PART TWO – Your guide to staying away from the cray cray, and having fun while planning a wedding and being a fiancé, brought to you by our wonderfully honest friend Kate of Good Day Club. If you missed the first part, read it here.
Getting engaged is exciting! Having a fiancé is exciting! Planning a wedding is… well it can be a real ball ache – which is the exact opposite of how you thought your balls would feel, right? If you read our first part to this series, you’ll know this Q&A was inspired by a bride who asked me why getting married had to happen to a nice person like her. Another friend got engaged and then almost immediately went into an anxiety spiral that left her Googling ‘best engagement rings for chubby sausage fingers’. Not exactly the glowing, love filled time of their lives.
Behold, it doesn’t have to be a nightmare and going cray cray is not guaranteed! Read on for the low down on guests numbers, avoiding all the ‘good advice’ from ‘annoying people’, budgets, what order to book things in and how to have a wedding that doesn’t look like everyone else’s.
How do you decide who’s coming and who’s not? Numbers are hard!
Invite people who you truly want to share the day with.
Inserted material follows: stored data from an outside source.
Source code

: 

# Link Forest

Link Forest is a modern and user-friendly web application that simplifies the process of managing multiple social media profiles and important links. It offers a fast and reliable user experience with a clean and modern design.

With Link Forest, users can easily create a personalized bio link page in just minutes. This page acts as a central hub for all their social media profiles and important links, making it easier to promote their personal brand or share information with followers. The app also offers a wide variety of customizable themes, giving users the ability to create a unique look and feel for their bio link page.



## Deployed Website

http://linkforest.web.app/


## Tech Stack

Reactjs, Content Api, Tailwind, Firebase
If the thought of a prospective guest makes you sigh dramatically, roll your eyes or start telling an anecdote involves bodily fluids, beer bongs or getting arrested, strike them off.
- Don’t invite Amy from accounts because you have lunch with her occasionally but never see outside of work
- Don’t invite smelly Great Uncle Bert who you only see at funerals
- Do invite friends who you can see yourself still hanging out with in 10 years
- Do invite friends and family that you both already know. Your wedding is not the time to meet your second cousins new boyfriend.
There are tonnes of wedding guest flow charts to be found on the interweb (like the one below) if you are really having trouble. And as my mum said when I was doing the guest list for our wedding – are these really the sort of people you would normally shout such an expensive dinner for? OK Mum good point.
How much lead time do venues typically need?
Some will be adamant that they need a thousand years notice. And of course, some places are booked out well into the next millennia. It all really, really, really depends on the venue.
Definitely don’t listen to people or wedding vendors who tell you that you can’t possibly organise a wedding in less than a year or whatever arbitrary time passage they come up with. You are not Princess Diana. I promise you that simple weddings can be organised in a few weeks if that is your want. Lead time is heavily reduced by not having to formally invite seventeen European royal families.
What order do you do things in? I.e. book venue, write guest list, find celebrant, stockpile valium etc?
It’s probably a good idea to decide on an approximate number of guests so that you can search for a venue suitable for that number. Generally speaking, your venue will set the tone for your wedding, so you could choose that next. But really, who cares – you don’t have to follow someone else’s order of things. If you have your heart set on a particular dress, buy it! And find a venue that suits it. Make up your own rules!
Give yourself some time to settle into being engaged and enjoying that time with your beloved before you become Wonder Wo/man; Wedding Project Manager Edition. There is no rush and often, what people think they want at the start, is not what they end up having. For instance, “Oh I don’t want to be a bridey bride, just a simple dress for me, thanks!”. Which eventually translates into full ball gown, veil and tiara, and: “When will I do this again? Veils are the best thing? Why cant’t we wear veils more often in life. VEILS FOREVER!”.
How do I react when someone wants to tell me about their son’s wedding at the Echuca Caravan Park and campground for 25 minutes? I’m sure they mean well but I hate camping and am never going to have a wedding with caravans.
You should definitely scream in the person’s face, “GET AWAY FROM ME!”, throw paint on them, then flee the scene. Alternately, if you don’t have any paint on you and have forgotten to wear your screaming pants, you can try the old smile and nod, smile and nod, repeat. If the caravan wedding discussion trails on for more than 6.7 minutes, tell them you’ve just seen the Bat Signal and have to go save Gotham City.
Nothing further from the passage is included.